Bangladesh’s RMG sector has a bright future as close competitors like China are moving up the value chain, leaving value apparel manufacturing to more cost effective players. Mckinsey, a leading consulting firm, in their recent report on Bangladesh’s RMG sector, has testified to RMG sector’s growth potential as well. According to the report, RMG export is set to grow to USD 36 billion by 2020.
The Growth Story of the RMG Sector
The export oriented readymade garments (RMG) sector in Bangladesh started its modest journey as a small non-traditional sector of export in late 1970s. Within three decades, RMG has transformed itself as the country’s highest revenue generating sector, contributing 81% (USD 24.49 billion FY 13-14) of country’s total export.
Bangladesh is currently the largest RMG exporter behind China and India having the potential for growing in the coming years. With GSP facility in EU and duty free access to Canada and Japan, Bangladesh is benefiting from competitive cost advantages which have translated into higher export revenue.
Bangladesh’s RMG export has spiked in the post MFA regime from USD 6.9 billion in 2005 to USD 11.8 billion in 2008. The global financial crisis has had minimal impact on Bangladesh’s export, initially stagnating at USD 11.8 billion in 2009 before increasing to USD 19.2 billion in 2011.
Emerging Markets for Bangladesh Apparel
EU is Bangladesh’s largest RMG export destination constituting 58% of total export followed by US market with export of 23%. Bangladesh has recently diversified into emerging export markets including Australia, Brazil, China, Japan and South Africa accounting for 14% of total export.
Sustaining Competitive Costs
Bangladesh RMG sector has flourished over the years catalyzing on inexpensive labor. The country still sustains the competitive advantage despite conceding 77% minimum wage hike in early 2014.

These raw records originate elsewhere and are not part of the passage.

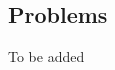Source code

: \begin{example}
\begin{itemize}[itemsep=1.5em]
%
\end{itemize}
\end{example}

\vspace*{2em}

\subsection{Problems}
\vspace{0.1in}
To be added
%
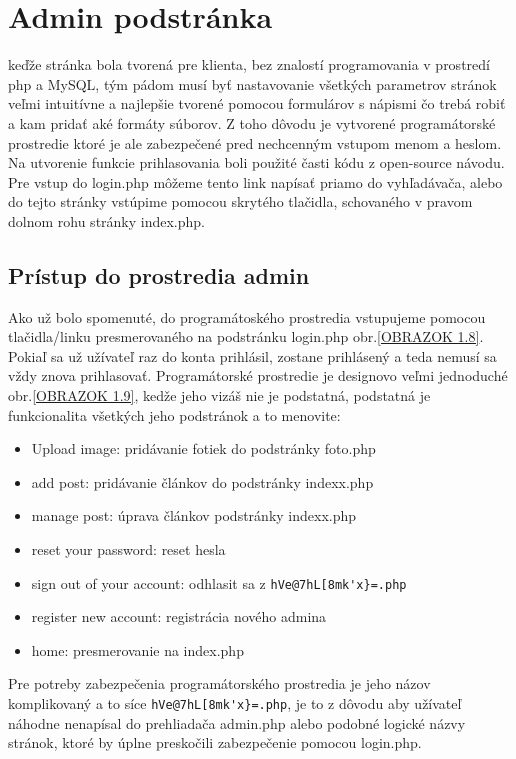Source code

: \chapter{Admin podstránka}

keďže stránka bola tvorená pre klienta, bez znalostí programovania v prostredí php a MySQL, tým pádom musí byť nastavovanie všetkých parametrov stránok veľmi intuitívne a najlepšie tvorené pomocou formulárov s nápismi čo trebá robiť a kam pridať aké formáty súborov. Z toho dôvodu je vytvorené programátorské prostredie ktoré je ale zabezpečené pred nechcenným vstupom menom a heslom. Na utvorenie funkcie prihlasovania boli použité časti kódu z open-source návodu\cite{login}. Pre vstup do login.php môžeme tento link napísať priamo do vyhľadávača, alebo do tejto stránky vstúpime pomocou skrytého tlačidla, schovaného v pravom dolnom rohu stránky index.php.

\section{Prístup do prostredia admin}

Ako už bolo spomenuté, do programátoského prostredia vstupujeme pomocou tlačidla/linku presmerovaného na podstránku login.php obr.\ref{OBRAZOK 1.8}. Pokiaľ sa už užívateľ raz do konta prihlásil, zostane prihlásený a teda nemusí sa vždy znova prihlasovať. Programátorské prostredie je designovo veľmi jednoduché obr.\ref{OBRAZOK 1.9}, kedže jeho vizáš nie je podstatná, podstatná je funkcionalita všetkých jeho podstránok a to menovite:

\begin{itemize}
\item Upload image: pridávanie fotiek do podstránky foto.php
\item add post: pridávanie článkov do podstránky indexx.php
\item manage post: úprava článkov podstránky indexx.php
\item reset your password: reset hesla
\item sign out of your account: odhlasit sa z \verb|hVe@7hL[8mk'x}=.php|
\item register new account: registrácia nového admina
\item home: presmerovanie na index.php
\end{itemize}

Pre potreby zabezpečenia programátorského prostredia je jeho názov komplikovaný a to síce \verb|hVe@7hL[8mk'x}=.php|, je to z dôvodu aby užívateľ náhodne nenapísal do prehliadača admin.php alebo podobné logické názvy stránok, ktoré by úplne preskočili zabezpečenie pomocou login.php. 

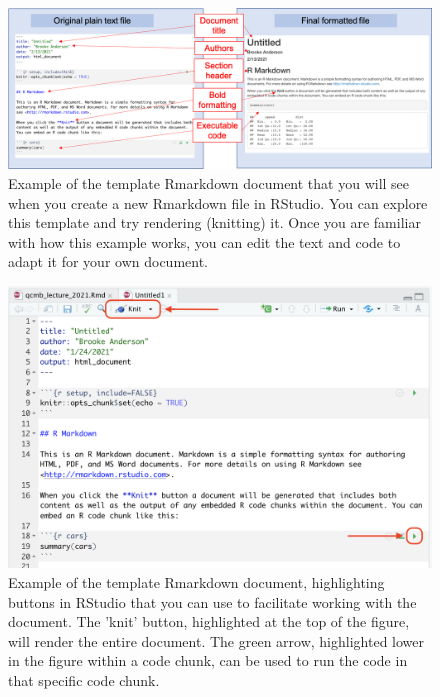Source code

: \documentclass[]{tufte-book}
\begin{document}
\begin{figure}
\includegraphics[width=\textwidth]{figures/rmarkdownoriginalfinal} \caption[Example of the template Rmarkdown document that you will see when you create a new Rmarkdown file in RStudio]{Example of the template Rmarkdown document that you will see when you create a new Rmarkdown file in RStudio. You can explore this template and try rendering (knitting) it. Once you are familiar with how this example works, you can edit the text and code to adapt it for your own document.}\label{fig:rmarkdownoriginalfinal}
\end{figure}

\begin{figure}
\includegraphics[width=\textwidth]{figures/rmarkdown_template2} \caption[Example of the template Rmarkdown document, highlighting buttons in RStudio that you can use to facilitate working with the document]{Example of the template Rmarkdown document, highlighting buttons in RStudio that you can use to facilitate working with the document. The 'knit' button, highlighted at the top of the figure, will render the entire document. The green arrow, highlighted lower in the figure within a code chunk, can be used to run the code in that specific code chunk.}\label{fig:rmarkdowntemplate2}
\end{figure}
\end{document}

Way Forward for Further Growth with Renewed Compliance
RMG sector has undergone upheaval in 2013 mainly due to a series of industrial accidents which brought international attention towards factory compliance issues. Amid pressure from international retailers, Bangladeshi factories have undergone structural changes for adhering to strict compliance norms. Meanwhile, political unrest in the latter half of 2013 had a crippling effect on the sector.
Despite the double whammy, RMG export has managed to register growth (c.10%), both in the last quarter of 2013 and first half of 2014. This indicates the resilience of the sector and buyer’s continued trust in Bangladesh as an RMG export destination.
Bangladesh has recently signed the TICFA agreement with US and talks are underway to revive GSP facilities. The new GSP deal may also include tariff and quota free access of Bangladeshi apparel, which was missing in the previous GSP agreement.